Depuis plusieurs années, les pénuries d’eau potable s’aggravent à Madagascar. Elles touchent en premier lieu les populations pauvres. Témoignages sur la situation à Antsiranana (ex-Diego-Suarez, nord du pays).

« Chez moi, en pleine ville de Diego, nous n’avons de l’eau au robinet que tous les trois jours. La situation est la même aux bornes-fontaines du quartier, où s’approvisionnent ceux qui n’ont pas de robinet », raconte Dalia, assistante de l’antenne de PLM, interviewée en septembre 2025.
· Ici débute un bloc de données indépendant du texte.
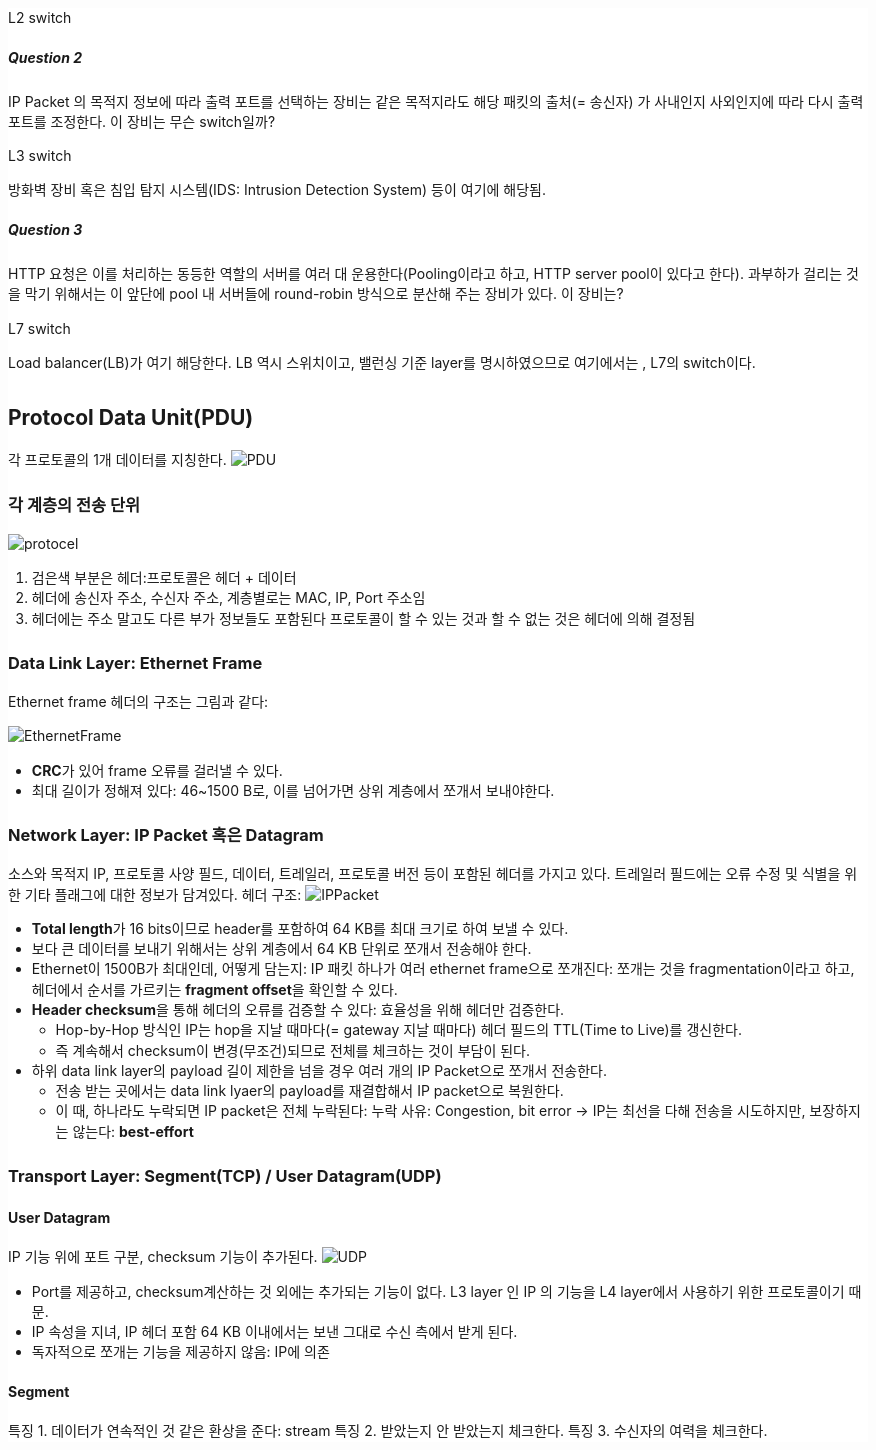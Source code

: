  L2 switch
##### Question 2
IP Packet 의 목적지 정보에 따라 출력 포트를 선택하는 장비는 같은 목적지라도 해당 패킷의 출처(= 송신자) 가 사내인지 사외인지에 따라 다시 출력 포트를 조정한다. 이 장비는 무슨 switch일까?

 L3 switch

방화벽 장비 혹은 침입 탐지 시스템(IDS: Intrusion Detection System) 등이 여기에 해당됨.
##### Question 3
HTTP 요청은 이를 처리하는 동등한 역할의 서버를 여러 대 운용한다(Pooling이라고 하고, HTTP server pool이 있다고 한다). 과부하가 걸리는 것을 막기 위해서는 이 앞단에 pool 내 서버들에 round-robin 방식으로 분산해 주는 장비가 있다. 이 장비는?

 L7 switch

Load balancer(LB)가 여기 해당한다. LB 역시 스위치이고, 밸런싱 기준 layer를 명시하였으므로 여기에서는 , L7의 switch이다.
## Protocol Data Unit(PDU)
각 프로토콜의 1개 데이터를 지칭한다.
![PDU](https://onedrive.live.com/embed?resid=C4F97B3B64AE3E7A%216637&authkey=%21AA_SkpUSQIw98LE&width=1059&height=265)
### 각 계층의 전송 단위
![protocel](https://onedrive.live.com/embed?resid=C4F97B3B64AE3E7A%216595&authkey=%21AKkspc-kgUt7nbI&width=321&height=370)

1. 검은색 부분은 헤더:프로토콜은 헤더 + 데이터
2. 헤더에 송신자 주소, 수신자 주소, 계층별로는 MAC, IP, Port 주소임
3. 헤더에는 주소 말고도 다른 부가 정보들도 포함된다
프로토콜이 할 수 있는 것과 할 수 없는 것은 헤더에 의해 결정됨
### Data Link Layer: Ethernet Frame
Ethernet frame 헤더의 구조는 그림과 같다:

![EthernetFrame](https://onedrive.live.com/embed?resid=C4F97B3B64AE3E7A%216614&authkey=%21AAuG5BwpcZGtGnA&width=817&height=280)
- **CRC**가 있어 frame 오류를 걸러낼 수 있다.
- 최대 길이가 정해져 있다: 46~1500 B로, 이를 넘어가면 상위 계층에서 쪼개서 보내야한다.
### Network Layer: IP Packet 혹은 Datagram
소스와 목적지 IP, 프로토콜 사양 필드, 데이터, 트레일러, 프로토콜 버전 등이 포함된 헤더를 가지고 있다. 트레일러 필드에는 오류 수정 및 식별을 위한 기타 플래그에 대한 정보가 담겨있다. 헤더 구조:
![IPPacket](https://onedrive.live.com/embed?resid=C4F97B3B64AE3E7A%216617&authkey=%21AG-4AmkWANKYj10&width=990&height=355)
- **Total length**가 16 bits이므로 header를 포함하여 64 KB를 최대 크기로 하여 보낼 수 있다.
- 보다 큰 데이터를 보내기 위해서는 상위 계층에서 64 KB 단위로 쪼개서 전송해야 한다.
- Ethernet이 1500B가 최대인데, 어떻게 담는지: IP 패킷 하나가 여러 ethernet frame으로 쪼개진다: 쪼개는 것을 fragmentation이라고 하고, 헤더에서 순서를 가르키는 **fragment offset**을 확인할 수 있다.
- **Header checksum**을 통해 헤더의 오류를 검증할 수 있다: 효율성을 위해 헤더만 검증한다.
    - Hop-by-Hop 방식인 IP는 hop을 지날 때마다(= gateway 지날 때마다) 헤더 필드의 TTL(Time to Live)를 갱신한다.
    - 즉 계속해서 checksum이 변경(무조건)되므로 전체를 체크하는 것이 부담이 된다.
- 하위 data link layer의 payload 길이 제한을 넘을 경우 여러 개의 IP Packet으로 쪼개서 전송한다.
    - 전송 받는 곳에서는 data link lyaer의 payload를 재결합해서 IP packet으로 복원한다.
    - 이 때, 하나라도 누락되면 IP packet은 전체 누락된다: 누락 사유: Congestion, bit error
→ IP는 최선을 다해 전송을 시도하지만, 보장하지는 않는다: **best-effort**
### Transport Layer: Segment(TCP) / User Datagram(UDP)
#### User Datagram
IP 기능 위에 포트 구분, checksum 기능이 추가된다.
![UDP](https://onedrive.live.com/embed?resid=C4F97B3B64AE3E7A%216603&authkey=%21AJocNrI6l4EC4HY&width=994&height=151)
- Port를 제공하고, checksum계산하는 것 외에는 추가되는 기능이 없다. L3 layer 인 IP 의 기능을 L4 layer에서 사용하기 위한 프로토콜이기 때문.
- IP 속성을 지녀, IP 헤더 포함 64 KB 이내에서는 보낸 그대로 수신 측에서 받게 된다.
- 독자적으로 쪼개는 기능을 제공하지 않음: IP에 의존
#### Segment
특징 1. 데이터가 연속적인 것 같은 환상을 준다: stream
특징 2. 받았는지 안 받았는지 체크한다.
특징 3. 수신자의 여력을 체크한다.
Il faut dire que de juin à septembre, la sécheresse règne sur Madagascar, ce qui complique considérablement l’approvisionnement en eau. Pendant la saison des pluies, de décembre à avril, cet approvisionnement est plus facile. Mais même à cette époque, la population malgache reste confrontée à des pénuries. Notamment en cas de fortes précipitations qui désorganisent la vie quotidienne et compliquent la distribution de l’eau.

Autre problème : les fuites sur le réseau de distribution. A Antananarivo, la capitale, « 40 000 m3 d’eau potable, soit 20 % de la production, se perdent quotidiennement à cause des fuites sur les conduits de distribution souterrains » de la ville, selon la Banque mondiale à Madagascar citée par Le Monde. L’eau est distribuée dans le pays par la Jirama, une entreprise publique qui distribue également l’électricité. A Antsiranana, elle provient notamment de la rivière Besokatra, qui coule à plus de 1000 mètres d’altitude dans la commune de Joffre-ville située à une trentaine de km. Apparemment, la ressource reste insuffisante pour les besoins de la grande cité.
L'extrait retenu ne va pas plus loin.